Smallest Audi looks a strong choice with upmarket image and top-notch quality

When it comes to upmarket appeal and desirability, the Audi A1 is a class apart. Beautifully built and boasting big-car refinement, it’s our premium supermini favourite. If the Alfa MiTo wants to take top honours here, this is the car it must beat.
It’s immediately clear that there’s more to the Audi than just looks. Compared to its boldly styled rivals, the A1 appears a bit bland – and this isn’t helped by our test car’s dark blue metallic finish. Buyers who want more attention can choose the optional contrasting roofline, which adds a bright silver finish to the windscreen pillars for an extra £350. Our Sport trim test car went without this, but did have 17-inch alloy wheels (a £460 option).
In fact, it’s only once you climb aboard that the A1 really shines. Perfectly executed fit and finish, first-rate materials and superb comfort all help the Audi set new standards for quality in this class. All the plastics have a premium look and feel, while a wide range of steering wheel and seat adjustment makes it very easy to find the perfect driving position.
Neat details include air-con controls from the R8 supercar and colour-coded shrouds for the air vents. However, the Audi isn’t as well equipped as its rivals here – you’ll pay extra for useful features such as an iPod dock (£305) and cruise control (£235).
At least the A1 is on a par with the Alfa and Citroen for space. There’s easily enough room for four adults to sit in comfort. This car also benefits from a useful 270-litre boot with a neat false floor that allows you to keep valuable items safely hidden away.
Sadly, there’s no hiding from the Audi’s 1.6-litre diesel, which clatters nosily at idle and is gruff throughout the rev range. It’s a punchy engine, though, needing only 10.3 seconds to power the A1 from 0-60mph – that’s 2.5 seconds less than the Alfa.

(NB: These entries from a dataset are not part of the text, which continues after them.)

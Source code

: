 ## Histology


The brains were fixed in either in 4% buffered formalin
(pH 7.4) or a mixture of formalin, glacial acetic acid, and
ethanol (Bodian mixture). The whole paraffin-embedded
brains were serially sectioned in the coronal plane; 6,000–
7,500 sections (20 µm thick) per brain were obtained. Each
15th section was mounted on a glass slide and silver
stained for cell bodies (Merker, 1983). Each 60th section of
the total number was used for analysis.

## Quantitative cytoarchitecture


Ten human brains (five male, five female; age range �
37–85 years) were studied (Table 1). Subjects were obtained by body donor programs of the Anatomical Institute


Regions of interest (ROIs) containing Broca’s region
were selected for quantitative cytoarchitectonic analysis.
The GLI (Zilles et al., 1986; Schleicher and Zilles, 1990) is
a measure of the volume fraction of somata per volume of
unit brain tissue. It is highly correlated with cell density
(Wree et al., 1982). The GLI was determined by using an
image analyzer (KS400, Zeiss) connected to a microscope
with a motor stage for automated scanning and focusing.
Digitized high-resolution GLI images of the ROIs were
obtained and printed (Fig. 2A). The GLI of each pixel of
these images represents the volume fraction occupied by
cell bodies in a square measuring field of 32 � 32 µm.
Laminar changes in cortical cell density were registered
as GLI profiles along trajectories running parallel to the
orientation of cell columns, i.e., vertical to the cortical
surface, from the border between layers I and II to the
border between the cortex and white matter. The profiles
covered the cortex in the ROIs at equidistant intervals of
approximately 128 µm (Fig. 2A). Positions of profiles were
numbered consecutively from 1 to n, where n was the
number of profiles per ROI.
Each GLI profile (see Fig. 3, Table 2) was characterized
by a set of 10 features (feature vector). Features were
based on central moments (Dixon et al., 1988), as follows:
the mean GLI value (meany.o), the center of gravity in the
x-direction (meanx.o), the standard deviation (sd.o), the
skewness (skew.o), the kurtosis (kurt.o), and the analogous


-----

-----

Away from the test track, the compact Audi impresses with its poise and agility. And while the direct steering offers little feedback, the car’s decent body control and strong grip inspire confidence.
Petrol versions of the A1 have always impressed with their refinement – and the diesel does, too. The engine is noisy when accelerating, but it’s less intrusive on the motorway, while there’s little wind and road noise. So it’s a shame that the car’s impeccable cruising credentials are undermined by the extremely firm ride of our Sport model. Less sporty SE versions are much more comfortable.

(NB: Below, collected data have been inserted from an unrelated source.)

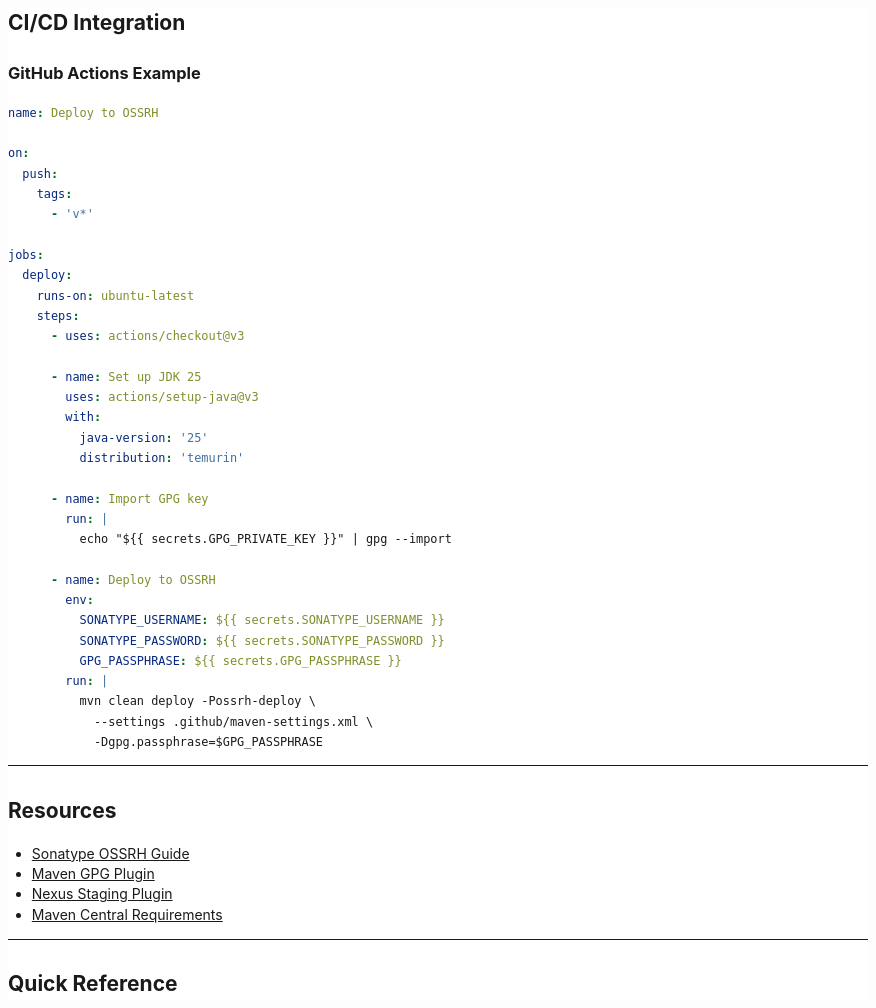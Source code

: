 ## CI/CD Integration

### GitHub Actions Example

```yaml
name: Deploy to OSSRH

on:
  push:
    tags:
      - 'v*'

jobs:
  deploy:
    runs-on: ubuntu-latest
    steps:
      - uses: actions/checkout@v3

      - name: Set up JDK 25
        uses: actions/setup-java@v3
        with:
          java-version: '25'
          distribution: 'temurin'

      - name: Import GPG key
        run: |
          echo "${{ secrets.GPG_PRIVATE_KEY }}" | gpg --import

      - name: Deploy to OSSRH
        env:
          SONATYPE_USERNAME: ${{ secrets.SONATYPE_USERNAME }}
          SONATYPE_PASSWORD: ${{ secrets.SONATYPE_PASSWORD }}
          GPG_PASSPHRASE: ${{ secrets.GPG_PASSPHRASE }}
        run: |
          mvn clean deploy -Possrh-deploy \
            --settings .github/maven-settings.xml \
            -Dgpg.passphrase=$GPG_PASSPHRASE
```

---

## Resources

- [Sonatype OSSRH Guide](https://central.sonatype.org/publish/publish-guide/)
- [Maven GPG Plugin](https://maven.apache.org/plugins/maven-gpg-plugin/)
- [Nexus Staging Plugin](https://github.com/sonatype/nexus-maven-plugins)
- [Maven Central Requirements](https://central.sonatype.org/publish/requirements/)

---

## Quick Reference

Despite its premium badge, the Audi is actually very cost-effective to run. Strong predicted residual values of 51.5 per cent help to offset its steep £16,320 price tag, while a pre-paid servicing pack provides five years of mechanical maintenance for just £250. Only the 38.4mpg fuel economy on test is a cause for disappointment.
But on this evidence, the A1 is still in pole position to retain its class crown.


Chart position: 1WHY: Our reigning premium supermini champ wraps big-car quality and refinement in a small yet perfectly formed package.